The objective function for linear SVM is given by

$$L(\alpha) = \sum \limits_{i=1}^{m} \alpha_i - \frac{1}{2} \sum \limits_{i=1}^{m} \sum \limits_{j=1}^{m} \alpha_i\alpha_jt_it_jx_i^T.x_j$$

The objective function for linear SVM after $\phi$ transformation

$$L(\alpha) = \sum \limits_{i=1}^{m} \alpha_i - \frac{1}{2} \sum \limits_{i=1}^{m} \sum \limits_{j=1}^{m} \alpha_i\alpha_jt_it_j\phi (x_i)^T.\phi (x_j)$$

where $\alpha$ is the Lagrange multiplier such that $\alpha_i \geq 0$ for $i = 1, \cdots, m$ and $\sum \limits_{i=1}^{m}\alpha_it_i = 0$.

The objective function after transformation is more expensive to evaluate than the previous one and it leads to the following modified form

$$L(\alpha) = \sum \limits_{i=1}^{m} \alpha_i - \frac{1}{2} \sum \limits_{i=1}^{m} \sum \limits_{j=1}^{m} \alpha_i\alpha_jt_it_jK(x_i,x_j)$$

where $K(x_i,x_j) = \phi (x_i)^T.\phi (x_j)$ is called a kernel function.

Hence, in machine learning, a kernel is a function capable of computing the dot product $ϕ(x_i)^T ϕ(x_j)$ based only on the original vectors $x_i$ and $x_j$, without having to compute (or even to know about) the transformation $ϕ$. This is the essence of the kernel trick.

Some of the most commonly used kernels are:

* Linear: 
$$K(x_i, x_j) = x_i^Tx_j$$
* Polynomial: 
$$K(x_i, x_j) = (\gamma x_i^Tx_j + r)^d$$
* Gaussian Radial Basis Function (RBF): 
$$K(x_i, x_j) = exp(-\gamma ||x_i - x_j||^2)$$
* Sigmoid: 
$$K(x_i, x_j) = tanh(\gamma x_i^Tx_j + r)$$

where $x_i$ and $x_j$ are original vectors, $d$ is degree of polynomial, $r$ is free parameter and $\gamma$ is regularization parameter.

One of the most commonly used kernels for SVM is RBF kernel.
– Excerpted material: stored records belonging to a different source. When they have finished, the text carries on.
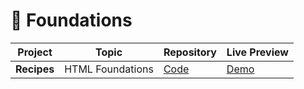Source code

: # 🎈 Foundations

| Project                 | Topic             | Repository                                                                   | Live Preview                                                       |
| ----------------------- | ----------------- | ---------------------------------------------------------------------------- | ------------------------------------------------------------------ |
| **Recipes**         | HTML Foundations  | [Code]()  | [Demo]()  |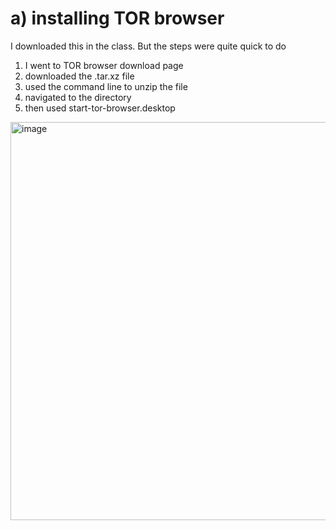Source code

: 
<h1>a) installing TOR browser</h1>

I downloaded this in the class. But the steps were quite quick to do
1. I went to TOR browser download page
2. downloaded the .tar.xz file
3. used the command line to unzip the file
4. navigated to the directory
5. then used start-tor-browser.desktop
<img width="637" alt="image" src="https://github.com/user-attachments/assets/352631e1-bcbb-42c1-b02c-cbac281f20c8">
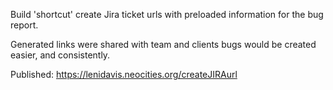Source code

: Build 'shortcut' create Jira ticket urls with preloaded information for the bug report.

Generated links were shared with team and clients bugs would be created easier, and consistently.

Published: https://lenidavis.neocities.org/createJIRAurl
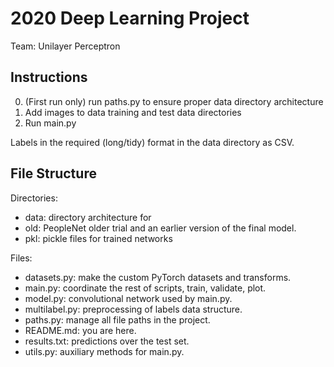 # 2020 Deep Learning Project

Team: Unilayer Perceptron

## Instructions

0. (First run only) run paths.py to ensure proper data directory architecture
1. Add images to data training and test data directories
2. Run main.py

Labels in the required (long/tidy) format in the data directory as CSV.

## File Structure

Directories:

* data: directory architecture for
* old: PeopleNet older trial and an earlier version of the final model.
* pkl: pickle files for trained networks

Files:

* datasets.py: make the custom PyTorch datasets and transforms.
* main.py: coordinate the rest of scripts, train, validate, plot.
* model.py: convolutional network used by main.py.
* multilabel.py: preprocessing of labels data structure.
* paths.py: manage all file paths in the project.
* README.md: you are here.
* results.txt: predictions over the test set.
* utils.py: auxiliary methods for main.py.
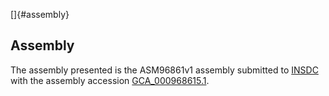 []{#assembly}

Assembly
--------

The assembly presented is the ASM96861v1 assembly submitted to
[INSDC](http://www.insdc.org) with the assembly accession
[GCA\_000968615.1](http://www.ebi.ac.uk/ena/data/view/GCA_000968615.1).
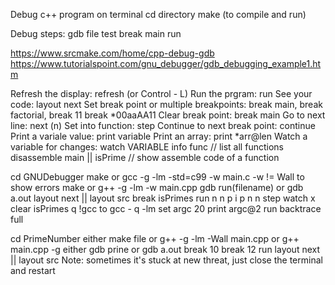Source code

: Debug c++ program on terminal
cd directory 
make (to compile and run)

Debug steps: 
gdb 
file test 
break main
run

https://www.srcmake.com/home/cpp-debug-gdb https://www.tutorialspoint.com/gnu_debugger/gdb_debugging_example1.htm

Refresh the display: refresh (or Control - L) 
Run the prgram: run
See your code: layout next 
Set break point or multiple breakpoints: break main, break factorial, break 11
break *00aaAA11
Clear break point: break main
Go to next line: next (n)
Set into function: step
Continue to next break point: continue
Print a variale value: print variable Print an array: print *arr@len
Watch a variable for changes: watch VARIABLE 
info func // list all functions 
disassemble main || isPrime // show assemble code of a function

cd GNUDebugger
make or gcc -g -lm -std=c99 -w main.c -w != Wall to show errors 
make or g++ -g -lm -w main.cpp 
gdb run(filename) or gdb a.out
layout next || layout src
break isPrimes
run
n
n
p i
p n
n
step
watch x
clear isPrimes
q
!gcc to gcc - q -lm 
set argc 20
print argc@2
run
backtrace full

cd PrimeNumber
either make file or g++ -g -lm -Wall main.cpp or g++ main.cpp -g
either gdb prine or gdb a.out
break 10
break 12
run
layout next || layout src 
Note: sometimes it's stuck at new threat, just close the terminal and restart

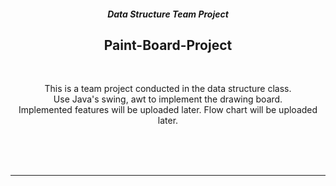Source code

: <div align="center">

##### Data Structure Team Project
## Paint-Board-Project

<br>

This is a team project conducted in the data structure class. 
<br>
Use Java's swing, awt to implement the drawing board. 
<br>
Implemented features will be uploaded later.
Flow chart will be uploaded later.

<br>



</div>

<br>
<br>

***
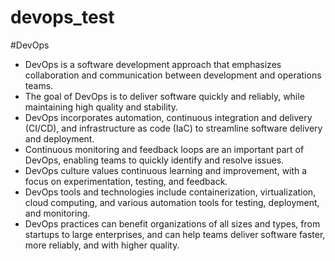 # devops_test

#DevOps
- DevOps is a software development approach that emphasizes collaboration and communication between development and operations teams.
- The goal of DevOps is to deliver software quickly and reliably, while maintaining high quality and stability.
- DevOps incorporates automation, continuous integration and delivery (CI/CD), and infrastructure as code (IaC) to streamline software delivery and deployment.
- Continuous monitoring and feedback loops are an important part of DevOps, enabling teams to quickly identify and resolve issues.
- DevOps culture values continuous learning and improvement, with a focus on experimentation, testing, and feedback.
- DevOps tools and technologies include containerization, virtualization, cloud computing, and various automation tools for testing, deployment, and monitoring.
- DevOps practices can benefit organizations of all sizes and types, from startups to large enterprises, and can help teams deliver software faster, more reliably, and with higher quality.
Let's see how it works.

### Working of RBF Kernel

One of the techniques to tackle nonlinear problems is to add features computed using a similarity function that measures how much each instance resembles a particular landmark. 

For example, let’s take the 1D dataset add two landmarks to it at $x_1  = –2$ and $x_1  = 1$ (see left plot in the figure below). Next, let’s define the similarity function to be the Gaussian Radial Basis Function (RBF) with $\gamma = 0.3$.

$$\phi_{\gamma}(x, l) = exp(-\gamma||x-l||^2)$$

where, $l$ is the landmark (which can be another datapoint).

It is a bell-shaped function varying from $0$ (very far away from the landmark) to $1$ (at the landmark). 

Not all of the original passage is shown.